## INFORMATION
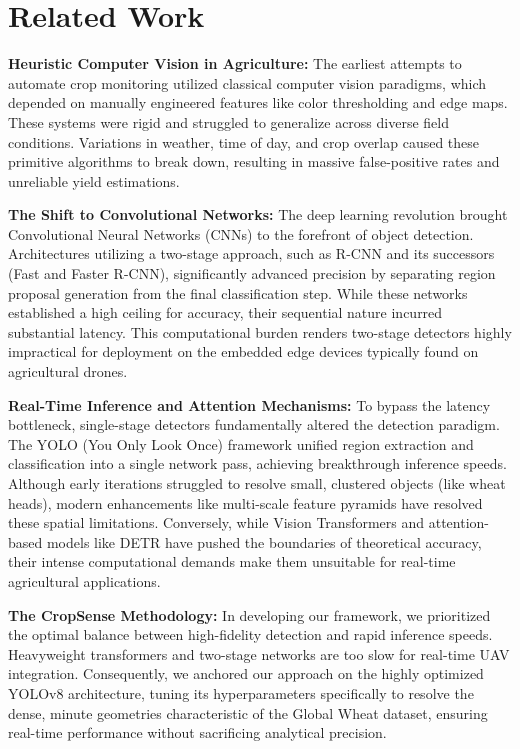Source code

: \section{Related Work}
\label{sec:related}

\textbf{Heuristic Computer Vision in Agriculture:} The earliest attempts to automate crop monitoring utilized classical computer vision paradigms, which depended on manually engineered features like color thresholding and edge maps. These systems were rigid and struggled to generalize across diverse field conditions. Variations in weather, time of day, and crop overlap caused these primitive algorithms to break down, resulting in massive false-positive rates and unreliable yield estimations.

\textbf{The Shift to Convolutional Networks:} The deep learning revolution brought Convolutional Neural Networks (CNNs) to the forefront of object detection. Architectures utilizing a two-stage approach, such as R-CNN \cite{girshick2014rich} and its successors (Fast and Faster R-CNN), significantly advanced precision by separating region proposal generation from the final classification step. While these networks established a high ceiling for accuracy, their sequential nature incurred substantial latency. This computational burden renders two-stage detectors highly impractical for deployment on the embedded edge devices typically found on agricultural drones.

\textbf{Real-Time Inference and Attention Mechanisms:} To bypass the latency bottleneck, single-stage detectors fundamentally altered the detection paradigm. The YOLO (You Only Look Once) framework \cite{redmon2016you} unified region extraction and classification into a single network pass, achieving breakthrough inference speeds. Although early iterations struggled to resolve small, clustered objects (like wheat heads), modern enhancements like multi-scale feature pyramids have resolved these spatial limitations. Conversely, while Vision Transformers \cite{vaswani2017attention} and attention-based models like DETR \cite{carion2020end} have pushed the boundaries of theoretical accuracy, their intense computational demands make them unsuitable for real-time agricultural applications.

\textbf{The CropSense Methodology:} In developing our framework, we prioritized the optimal balance between high-fidelity detection and rapid inference speeds. Heavyweight transformers and two-stage networks are too slow for real-time UAV integration. Consequently, we anchored our approach on the highly optimized YOLOv8 architecture, tuning its hyperparameters specifically to resolve the dense, minute geometries characteristic of the Global Wheat dataset, ensuring real-time performance without sacrificing analytical precision.
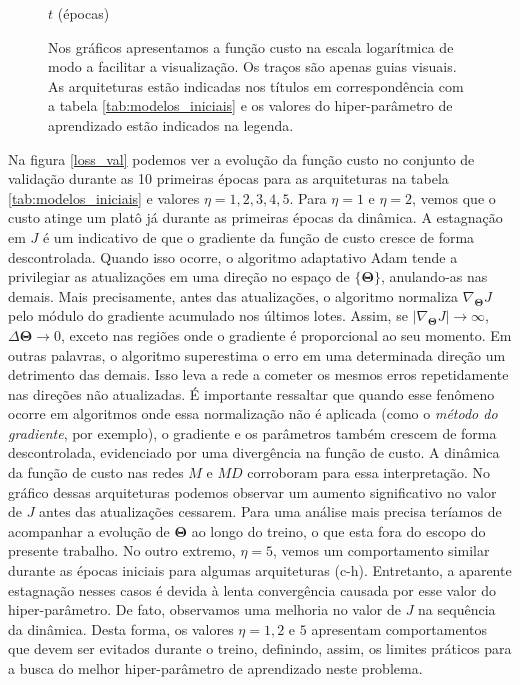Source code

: \begin{figure}[!p]
\begin{center}
\begin{subfigure}{.5\textwidth}
		\end{subfigure}\hfill%
		\newline
		$t$ (épocas)
	\end{center}
	\small Nos gráficos apresentamos a função custo na escala logarítmica de modo a facilitar a visualização. Os traços são apenas guias visuais. As arquiteturas estão indicadas nos títulos em correspondência com a tabela \ref{tab:modelos_iniciais} e os valores do hiper-parâmetro de aprendizado estão indicados na legenda.
\end{figure}

Na figura \ref{loss_val} podemos ver a evolução da função custo no conjunto de validação durante as 10 primeiras épocas para as arquiteturas na tabela \ref{tab:modelos_iniciais} e valores $\eta=1,2,3,4,5$. Para $\eta=1$ e $\eta=2$, vemos que o custo atinge um platô já durante as primeiras épocas da dinâmica. A estagnação em $J$ é um indicativo de que o gradiente da função de custo cresce de forma descontrolada. Quando isso ocorre, o algoritmo adaptativo Adam tende a privilegiar as atualizações em uma direção no espaço de $\{\mathbf{\Theta}\}$, anulando-as nas demais. Mais precisamente, antes das atualizações, o algoritmo normaliza $\nabla_{\mathbf{\Theta}} J$ pelo módulo do gradiente acumulado nos últimos lotes. Assim, se $|\nabla_{\mathbf{\Theta}} J| \rightarrow \infty$, $\Delta \mathbf{\Theta} \rightarrow 0$, exceto nas regiões onde o gradiente é proporcional ao seu momento. Em outras palavras, o algoritmo superestima o erro em uma determinada direção um detrimento das demais. Isso leva a rede a cometer os mesmos erros repetidamente nas direções não atualizadas. É importante ressaltar que quando esse fenômeno ocorre em algoritmos onde essa normalização não é aplicada (como o \textit{método do gradiente}, por exemplo), o gradiente e os parâmetros também crescem de forma descontrolada, evidenciado por uma divergência na função de custo. A dinâmica da função de custo nas redes $M$ e $MD$ corroboram para essa interpretação. No gráfico dessas arquiteturas podemos observar um aumento significativo no valor de $J$ antes das atualizações cessarem. Para uma análise mais precisa teríamos de acompanhar a evolução de $\mathbf{\Theta}$ ao longo do treino, o que esta fora do escopo do presente trabalho. No outro extremo, $\eta=5$, vemos um comportamento similar durante as épocas iniciais para algumas arquiteturas (c-h). Entretanto, a aparente estagnação nesses casos é devida à lenta convergência causada por esse valor do hiper-parâmetro. De fato, observamos uma melhoria no valor de $J$ na sequência da dinâmica. Desta forma, 
os valores $\eta=1, 2$ e $5$ apresentam comportamentos que devem ser evitados durante o treino, definindo, assim, os limites práticos para a busca do melhor hiper-parâmetro de aprendizado neste problema.

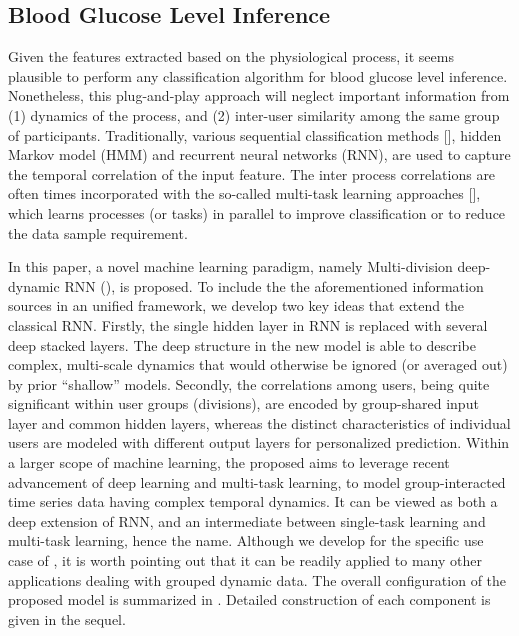 \subsection{Blood Glucose Level Inference}
Given the features extracted based on the physiological process, it seems plausible to perform any classification algorithm for blood glucose level inference.
Nonetheless, this plug-and-play approach will neglect important information from (1) dynamics of the process, and (2) inter-user similarity among the same group of participants.
Traditionally, various sequential classification methods [], \eg hidden Markov model (HMM) and recurrent neural networks (RNN), are used to capture the temporal correlation of the input feature.
The inter process correlations are often times incorporated with the so-called multi-task learning approaches [], which learns processes (or tasks) in parallel to improve classification or to reduce the data sample requirement.

In this paper, a novel machine learning paradigm, namely Multi-division deep-dynamic RNN (\modelname), is proposed.
To include the the aforementioned information sources in an unified framework, we develop two key ideas that extend the classical RNN. Firstly, the single hidden layer in RNN is replaced with several deep stacked layers.
The deep structure in the new model is able to describe complex, multi-scale dynamics that would otherwise be ignored (or averaged out) by prior ``shallow'' models.
Secondly, the correlations among users, being quite significant within user groups (divisions), are encoded by group-shared input layer and common hidden layers, whereas the distinct characteristics of individual users are modeled with different output layers for personalized prediction.
Within a larger scope of machine learning, the proposed \modelname aims to leverage recent advancement of deep learning and multi-task learning, to model group-interacted time series data having complex temporal dynamics.
It can be viewed as both a deep extension of RNN, and an intermediate between single-task learning and multi-task learning, hence the name.
Although we develop \modelname for the specific use case of \sysname, it is worth pointing out that it can be readily applied to many other applications dealing with grouped dynamic data.
The overall configuration of the proposed model is summarized in .
Detailed construction of each component is given in the sequel.

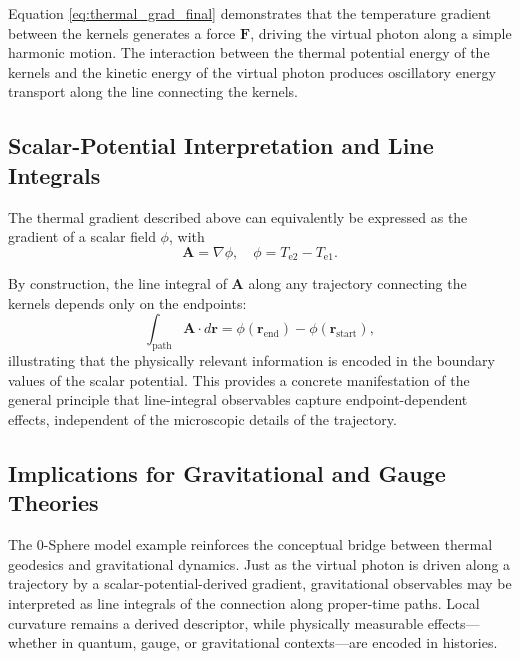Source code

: \documentclass[%
 reprint,
 amsmath,amssymb,
 aps,
 prb,
]{revtex4-2}
\numberwithin{equation}{section}
\begin{document}
Equation \eqref{eq:thermal_grad_final} demonstrates that the temperature gradient between the kernels generates a force $\mathbf{F}$, driving the virtual photon along a simple harmonic motion. The interaction between the thermal potential energy of the kernels and the kinetic energy of the virtual photon produces oscillatory energy transport along the line connecting the kernels.

\subsection{Scalar-Potential Interpretation and Line Integrals}
\label{sec:scalar_potential_line_integral}

The thermal gradient described above can equivalently be expressed as the gradient of a scalar field $\phi$, with
\begin{equation}
\mathbf{A} = \nabla \phi, \quad \phi = T_{\mathrm{e2}} - T_{\mathrm{e1}}.
\end{equation}

By construction, the line integral of $\mathbf{A}$ along any trajectory connecting the kernels depends only on the endpoints:
\begin{equation}
\int_\mathrm{path} \mathbf{A} \cdot d\mathbf{r} = \phi(\mathbf{r}_\mathrm{end}) - \phi(\mathbf{r}_\mathrm{start}),
\end{equation}
illustrating that the physically relevant information is encoded in the boundary values of the scalar potential. This provides a concrete manifestation of the general principle that line-integral observables capture endpoint-dependent effects, independent of the microscopic details of the trajectory.

\subsection{Implications for Gravitational and Gauge Theories}
\label{sec:implications_gravity_gauge}

The 0-Sphere model example reinforces the conceptual bridge between thermal geodesics and gravitational dynamics. Just as the virtual photon is driven along a trajectory by a scalar-potential-derived gradient, gravitational observables may be interpreted as line integrals of the connection along proper-time paths. Local curvature remains a derived descriptor, while physically measurable effects—whether in quantum, gauge, or gravitational contexts—are encoded in histories.
\end{document}
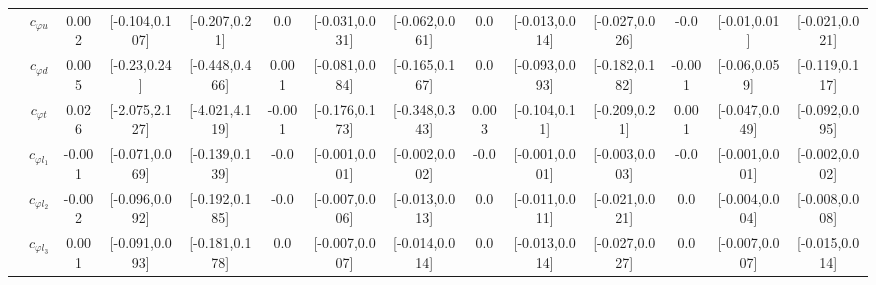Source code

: \documentclass{article}
\begin{document}
\begin{table}[H]
\begin{tabular}{|c|c|c|c|c|c|c|c|c|c|c|c|c|c|}
 & $c_{\varphi u}$ & 0.002                             & [-0.104,0.107]                                 & [-0.207,0.21] & 0.0                             & [-0.031,0.031]                                 & [-0.062,0.061] & 0.0                             & [-0.013,0.014]                                 & [-0.027,0.026] & -0.0                             & [-0.01,0.01]                                 & [-0.021,0.021] \\ \cline{2-14}
 & $c_{\varphi d}$ & 0.005                             & [-0.23,0.24]                                 & [-0.448,0.466] & 0.001                             & [-0.081,0.084]                                 & [-0.165,0.167] & 0.0                             & [-0.093,0.093]                                 & [-0.182,0.182] & -0.001                             & [-0.06,0.059]                                 & [-0.119,0.117] \\ \cline{2-14}
 & $c_{\varphi t}$ & 0.026                             & [-2.075,2.127]                                 & [-4.021,4.119] & -0.001                             & [-0.176,0.173]                                 & [-0.348,0.343] & 0.003                             & [-0.104,0.11]                                 & [-0.209,0.21] & 0.001                             & [-0.047,0.049]                                 & [-0.092,0.095] \\ \cline{2-14}
 & $c_{\varphi l_1}$ & -0.001                             & [-0.071,0.069]                                 & [-0.139,0.139] & -0.0                             & [-0.001,0.001]                                 & [-0.002,0.002] & -0.0                             & [-0.001,0.001]                                 & [-0.003,0.003] & -0.0                             & [-0.001,0.001]                                 & [-0.002,0.002] \\ \cline{2-14}
 & $c_{\varphi l_2}$ & -0.002                             & [-0.096,0.092]                                 & [-0.192,0.185] & -0.0                             & [-0.007,0.006]                                 & [-0.013,0.013] & 0.0                             & [-0.011,0.011]                                 & [-0.021,0.021] & 0.0                             & [-0.004,0.004]                                 & [-0.008,0.008] \\ \cline{2-14}
 & $c_{\varphi l_3}$ & 0.001                             & [-0.091,0.093]                                 & [-0.181,0.178] & 0.0                             & [-0.007,0.007]                                 & [-0.014,0.014] & 0.0                             & [-0.013,0.014]                                 & [-0.027,0.027] & 0.0                             & [-0.007,0.007]                                 & [-0.015,0.014] \\ \cline{2-14}

\end{tabular}
\end{table}
\end{document}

## PROBLEM TO SOLVE
Go through the entries and return each line where the word "that" appears.

## TASK RESPONSE
To include the the aforementioned information sources in an unified framework, we develop two key ideas that extend the classical RNN. Firstly, the single hidden layer in RNN is replaced with several deep stacked layers.
The deep structure in the new model is able to describe complex, multi-scale dynamics that would otherwise be ignored (or averaged out) by prior ``shallow'' models.
Although we develop \modelname for the specific use case of \sysname, it is worth pointing out that it can be readily applied to many other applications dealing with grouped dynamic data.
Equation \eqref{eq:thermal_grad_final} demonstrates that the temperature gradient between the kernels generates a force $\mathbf{F}$, driving the virtual photon along a simple harmonic motion. The interaction between the thermal potential energy of the kernels and the kinetic energy of the virtual photon produces oscillatory energy transport along the line connecting the kernels.
illustrating that the physically relevant information is encoded in the boundary values of the scalar potential. This provides a concrete manifestation of the general principle that line-integral observables capture endpoint-dependent effects, independent of the microscopic details of the trajectory.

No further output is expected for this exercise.